My boyfriend freaks right out every time he is pressured into driving in the dark. It's a less severe freakout when he is just a passenger in my car after dark, but my car has a broken headlight. I have heard the "I'd rather not drive at night." speech at least fifty times this year.

He also does not like to turn left and will go to great lengths to avoid doing so. In my mind, I have declared both of these things "silly business". In his mind, he has declared them both "unsafe", and good luck getting Steady to do something he thinks might not be safe.

Last night, we're driving along trying to find dinner at ten pm, and things got really, really ugly. I wanted him to turn left into a shopping center, but I hadn't ever pulled into it before so I didn't know exactly where the driveway was.

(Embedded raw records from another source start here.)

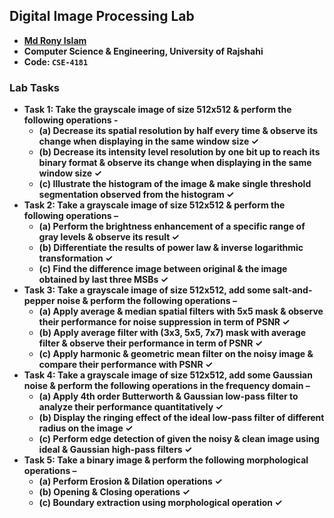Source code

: ## Digital Image Processing Lab
- **[Md Rony Islam](https://github.com/amdronyislamheemel)**
- **Computer Science & Engineering, University of Rajshahi**
- **Code: `CSE-4181`**

### Lab Tasks
- **Task 1: Take the grayscale image of size 512x512 & perform the following operations -**
	- **(a) Decrease its spatial resolution by half every time & observe its change when displaying in the same window size ✓**
	- **(b) Decrease its intensity level resolution by one bit up to reach its binary format & observe its change when displaying in the same window size ✓**
	- **(c) Illustrate the histogram of the image & make single threshold segmentation observed from the histogram ✓** 
- **Task 2: Take a grayscale image of size 512x512 & perform the following operations –**
	- **(a) Perform the brightness enhancement of a specific range of gray levels & observe its result ✓**
	- **(b) Differentiate the results of power law & inverse logarithmic transformation ✓**
	- **(c) Find the difference image between original & the image obtained by last three MSBs ✓**
- **Task 3: Take a grayscale image of size 512x512, add some salt-and-pepper noise & perform the following operations –**
	- **(a) Apply average & median spatial filters with 5x5 mask & observe their performance for noise suppression in term of PSNR ✓**
	- **(b) Apply average filter with (3x3, 5x5, 7x7) mask with average filter & observe their performance in term of PSNR ✓**
	- **(c) Apply harmonic & geometric mean filter on the noisy image & compare their performance with PSNR ✓**
- **Task 4: Take a grayscale image of size 512x512, add some Gaussian noise & perform the following operations in the frequency domain –**
	- **(a) Apply 4th order Butterworth & Gaussian low-pass filter to analyze their performance quantitatively ✓**
	- **(b) Display the ringing effect of the ideal low-pass filter of different radius on the image ✓**
	- **(c) Perform edge detection of given the noisy & clean image using ideal & Gaussian high-pass filters ✓**
 - **Task 5: Take a binary image & perform the following morphological operations –**
	- **(a) Perform Erosion & Dilation operations ✓**
	- **(b) Opening & Closing operations ✓**
	- **(c) Boundary extraction using morphological operation ✓**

There was so much screaming. "WHERE?" "RIGHT THERE!" "ON THE LEFT? HOW AM I GOING TO GET IN THERE?" "THE RESTAURANT IS RIGHT THERE. SEE THE SIGN?" "HOW DO I GET IN?" "IT'S RIGHT THERE."

We did not turn left into the shopping center. Instead we continued driving and yelling at each other for at least six more miles before finally getting some Taco Bell.

And when he tried to tell me how stressful he finds driving at night and how he HATES not knowing where, exactly, it is he is supposed to put the car at every second, and how he hates turning across traffic, and, also, I have been made aware of these things not less than thirty times each and for some reason refuse to accept them as true... I heard a little voice in my head say "... because they are all silly business."